The answer is to be the lines below that lie between the line holding "File index.html is" and the line holding "## Research Problem", inclusive, transcribed exactly and free of pictures.

= Beginning of Section =

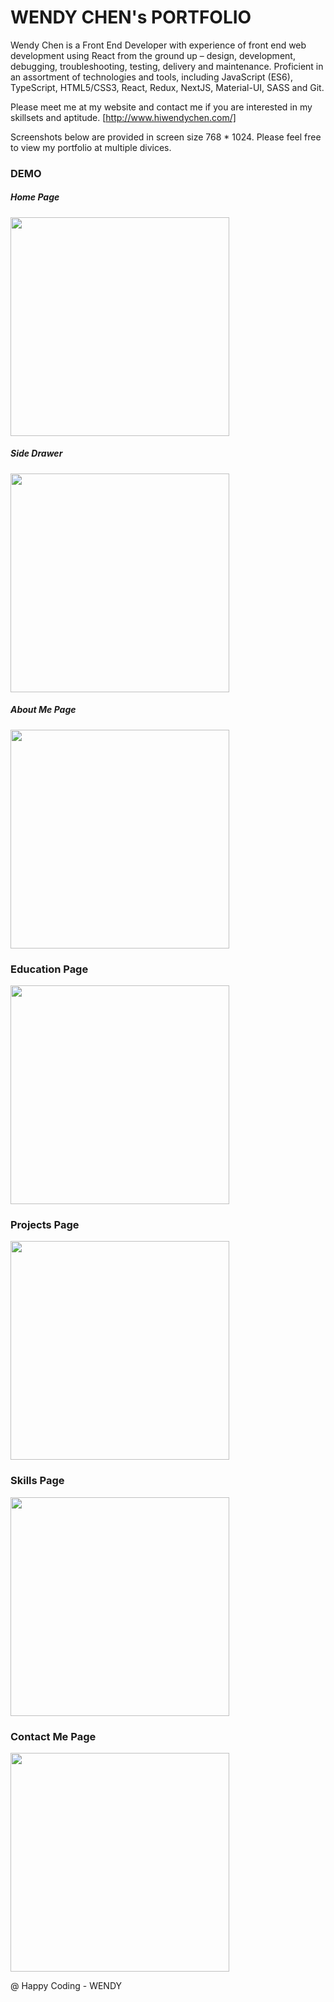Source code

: # WENDY CHEN's PORTFOLIO

Wendy Chen is a Front End Developer with experience of front end web development using React from the ground up – design, development, debugging, troubleshooting, testing, delivery and maintenance. Proficient in an assortment of technologies and tools, including JavaScript (ES6), TypeScript, HTML5/CSS3, React, Redux, NextJS, Material-UI, SASS and Git.

Please meet me at my website and contact me if you are interested in my skillsets and aptitude.
[http://www.hiwendychen.com/]

Screenshots below are provided in screen size 768 * 1024. Please feel free to view my portfolio at multiple divices. 

### DEMO
##### Home Page
<img src="https://github.com/WendyChenj/My-Portfolio/blob/media/HomePage.png" width="350">

##### Side Drawer 
<img src="https://github.com/WendyChenj/My-Portfolio/blob/media/Drawer.png" width="350">

##### About Me Page
<img src="https://github.com/WendyChenj/My-Portfolio/blob/media/AboutPage.png" width="350">

### Education Page
<img src="https://github.com/WendyChenj/My-Portfolio/blob/media/EducationPage.png" width="350">

### Projects Page
<img src="https://github.com/WendyChenj/My-Portfolio/blob/media/ProjectsPage.png" width="350">

### Skills Page
<img src="https://github.com/WendyChenj/My-Portfolio/blob/media/SkillsPage.png" width="350">

### Contact Me Page
<img src="https://github.com/WendyChenj/My-Portfolio/blob/media/ContactMePage.png" width="350">

@ Happy Coding - WENDY 

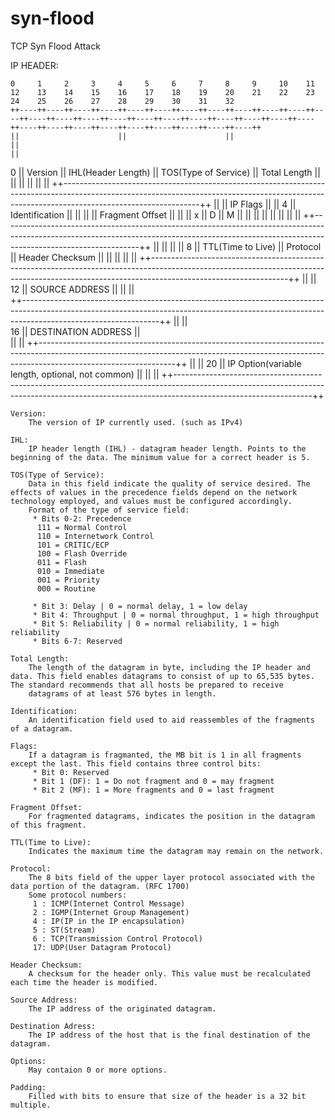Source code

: # syn-flood
TCP Syn Flood Attack

IP HEADER:

	0     1     2     3     4     5     6     7     8     9     10    11    12    13    14    15    16    17    18    19    20    21    22    23    24    25    26    27    28    29    30    31    32
	++----++----++----++----++----++----++----++----++----++----++----++----++----++----++----++----++----++----++----++----++----++----++----++----++----++----++----++----++----++----++----++----++
	||                      ||                      ||                                              ||                                                                                              ||
  0 ||       Version        ||  IHL(Header Length)  ||           TOS(Type of Service)               ||                                        Total Length                                          ||
	||						||						||												||				  																				||
	++----------------------------------------------------------------------------------------------------------------------------------------------------------------------------------------------++
	||     	                                                                                        ||    IP Flags    ||                                                                            ||
  4	||                                          Identification                                      ||    ||    ||    ||                        Fragment Offset                                     ||
    ||                                                                                              || x  || D  || M  ||                                                                            || 
    ||                                                                                              ||    ||    ||    ||                                                                            ||
    ++----------------------------------------------------------------------------------------------------------------------------------------------------------------------------------------------++
    ||                                              ||                                              ||                                                                                              || 
  8 ||		        TTL(Time to Live)               ||                   Protocol					||                                        Header Checksum                                       || 
    ||                                              ||                                              ||                                                                                              ||
    ++----------------------------------------------------------------------------------------------------------------------------------------------------------------------------------------------++
    ||																																																||				
 12 ||                                                                                       SOURCE ADDRESS 																						||
    ||																																																||	
    ++----------------------------------------------------------------------------------------------------------------------------------------------------------------------------------------------++
    ||																																																||	
 16 ||																					   DESTINATION ADDRESS 																						||	
    ||																																																||
    ++----------------------------------------------------------------------------------------------------------------------------------------------------------------------------------------------++
    ||																																																||
 20 ||																			IP Option(variable length, optional, not common)																	||
    ||																																																||
    ++----------------------------------------------------------------------------------------------------------------------------------------------------------------------------------------------++


	Version: 
		The version of IP currently used. (such as IPv4)

	IHL:
		IP header length (IHL) - datagram header length. Points to the beginning of the data. The minimum value for a correct header is 5.

	TOS(Type of Service):
		Data in this field indicate the quality of service desired. The effects of values in the precedence fields depend on the network technology employed, and values must be configured accordingly.
		Format of the type of service field:
		 * Bits 0-2: Precedence
		  111 = Normal Control
		  110 = Internetwork Control
		  101 = CRITIC/ECP
		  100 = Flash Override
		  011 = Flash
		  010 = Immediate
		  001 = Priority
		  000 = Routine

		 * Bit 3: Delay | 0 = normal delay, 1 = low delay
		 * Bit 4: Throughput | 0 = normal throughput, 1 = high throughput
		 * Bit 5: Reliability | 0 = normal reliability, 1 = high reliability
		 * Bits 6-7: Reserved

	Total Length:
		The length of the datagram in byte, including the IP header and data. This field enables datagrams to consist of up to 65,535 bytes. The standard recommends that all hosts be prepared to receive
		datagrams of at least 576 bytes in length.

	Identification:
		An identification field used to aid reassembles of the fragments of a datagram.

	Flags:
		If a datagram is fragmanted, the MB bit is 1 in all fragments except the last. This field contains three control bits:
		 * Bit 0: Reserved
		 * Bit 1 (DF): 1 = Do not fragment and 0 = may fragment
		 * Bit 2 (MF): 1 = More fragments and 0 = last fragment

	Fragment Offset:
		For fragmented datagrams, indicates the position in the datagram of this fragment.

	TTL(Time to Live):
		Indicates the maximum time the datagram may remain on the network.

	Protocol:
		The 8 bits field of the upper layer protocol associated with the data portion of the datagram. (RFC 1700)
		Some protocol numbers:
		 1 : ICMP(Internet Control Message)
		 2 : IGMP(Internet Group Management)
		 4 : IP(IP in the IP encapsulation)
		 5 : ST(Stream)
		 6 : TCP(Transmission Control Protocol)
		 17: UDP(User Datagram Protocol)

	Header Checksum:
		A checksum for the header only. This value must be recalculated each time the header is modified.

	Source Address:
		The IP address of the originated datagram.

	Destination Adress:
		The IP address of the host that is the final destination of the datagram.

	Options:
		May contaion 0 or more options.

	Padding:
		Filled with bits to ensure that size of the header is a 32 bit multiple.
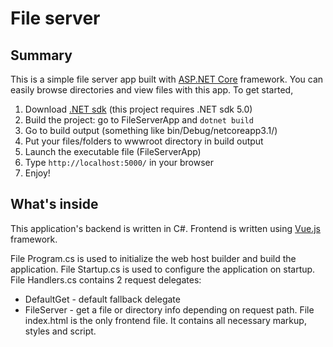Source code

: # File server

## Summary

This is a simple file server app built with [ASP.NET Core](https://dotnet.microsoft.com/en-us/apps/aspnet) framework. You can easily browse directories and view files with this app. To get started,
1. Download [.NET sdk](https://dotnet.microsoft.com/en-us/download/dotnet/5.0) (this project requires .NET sdk 5.0)
2. Build the project: go to FileServerApp and `dotnet build`
3. Go to build output (something like bin/Debug/netcoreapp3.1/)
4. Put your files/folders to wwwroot directory in build output
5. Launch the executable file (FileServerApp)
6. Type `http://localhost:5000/` in your browser
7. Enjoy!

## What's inside

This application's backend is written in C#. Frontend is written using [Vue.js](https://vuejs.org) framework.

File Program.cs is used to initialize the web host builder and build the application.
File Startup.cs is used to configure the application on startup.
File Handlers.cs contains 2 request delegates:
- DefaultGet - default fallback delegate
- FileServer - get a file or directory info depending on request path.
File index.html is the only frontend file. It contains all necessary markup, styles and script. 
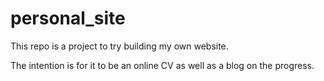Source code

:# personal_site
This repo is a project to try building my own website.

The intention is for it to be an online CV as well as a blog on the progress.
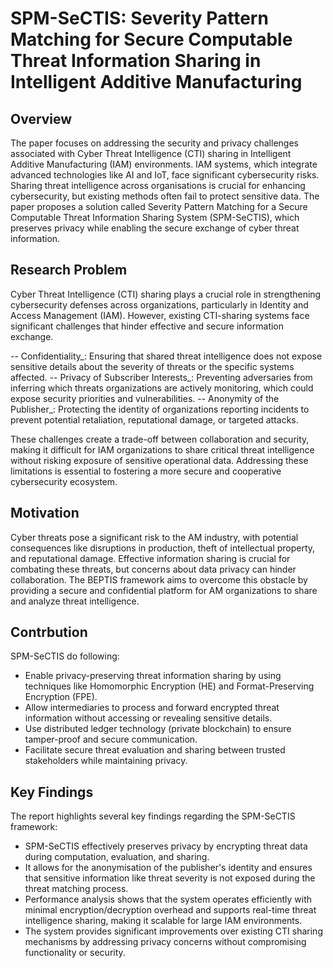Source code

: # SPM-SeCTIS: Severity Pattern Matching for Secure Computable Threat Information Sharing in Intelligent Additive Manufacturing

## Overview

The paper focuses on addressing the security and privacy challenges associated with Cyber Threat Intelligence (CTI) sharing in Intelligent Additive Manufacturing (IAM) environments. IAM systems, which integrate advanced technologies like AI and IoT, face significant cybersecurity risks. Sharing threat intelligence across organisations is crucial for enhancing cybersecurity, but existing methods often fail to protect sensitive data. The paper proposes a solution called Severity Pattern Matching for a Secure Computable Threat Information Sharing System (SPM-SeCTIS), which preserves privacy while enabling the secure exchange of cyber threat information.

## Research Problem

Cyber Threat Intelligence (CTI) sharing plays a crucial role in strengthening cybersecurity defenses across organizations, particularly in Identity and Access Management (IAM). However, existing CTI-sharing systems face significant challenges that hinder effective and secure information exchange.

 -- Confidentiality_: Ensuring that shared threat intelligence does not expose sensitive details about the severity of threats or the specific systems affected.
 -- Privacy of Subscriber Interests_: Preventing adversaries from inferring which threats organizations are actively monitoring, which could expose security priorities and vulnerabilities.
 -- Anonymity of the Publisher_: Protecting the identity of organizations reporting incidents to prevent potential retaliation, reputational damage, or targeted attacks.

These challenges create a trade-off between collaboration and security, making it difficult for IAM organizations to share critical threat intelligence without risking exposure of sensitive operational data. Addressing these limitations is essential to fostering a more secure and cooperative cybersecurity ecosystem.


## Motivation

Cyber threats pose a significant risk to the AM industry, with potential consequences like disruptions in production, theft of intellectual property, and reputational damage. Effective information sharing is crucial for combating these threats, but concerns about data privacy can hinder collaboration. The BEPTIS framework aims to overcome this obstacle by providing a secure and confidential platform for AM organizations to share and analyze threat intelligence.

## Contrbution
SPM-SeCTIS do following:

- Enable privacy-preserving threat information sharing by using techniques like Homomorphic Encryption (HE) and Format-Preserving Encryption (FPE).
- Allow intermediaries to process and forward encrypted threat information without accessing or revealing sensitive details.
- Use distributed ledger technology (private blockchain) to ensure tamper-proof and secure communication.
- Facilitate secure threat evaluation and sharing between trusted stakeholders while maintaining privacy.


## Key Findings

The report highlights several key findings regarding the SPM-SeCTIS framework:

- SPM-SeCTIS effectively preserves privacy by encrypting threat data during computation, evaluation, and sharing.
- It allows for the anonymisation of the publisher's identity and ensures that sensitive information like threat severity is not exposed during the threat matching process.
- Performance analysis shows that the system operates efficiently with minimal encryption/decryption overhead and supports real-time threat intelligence sharing, making it scalable for large IAM environments.
- The system provides significant improvements over existing CTI sharing mechanisms by addressing privacy concerns without compromising functionality or security.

= End of Section =

ANSWER TO THIS EXERCISE:
File index.html is the only frontend file. It contains all necessary markup, styles and script. 
Source code

:# personal_site
This repo is a project to try building my own website.

The intention is for it to be an online CV as well as a blog on the progress.
Source code

: # SPM-SeCTIS: Severity Pattern Matching for Secure Computable Threat Information Sharing in Intelligent Additive Manufacturing

## Overview

The paper focuses on addressing the security and privacy challenges associated with Cyber Threat Intelligence (CTI) sharing in Intelligent Additive Manufacturing (IAM) environments. IAM systems, which integrate advanced technologies like AI and IoT, face significant cybersecurity risks. Sharing threat intelligence across organisations is crucial for enhancing cybersecurity, but existing methods often fail to protect sensitive data. The paper proposes a solution called Severity Pattern Matching for a Secure Computable Threat Information Sharing System (SPM-SeCTIS), which preserves privacy while enabling the secure exchange of cyber threat information.

## Research Problem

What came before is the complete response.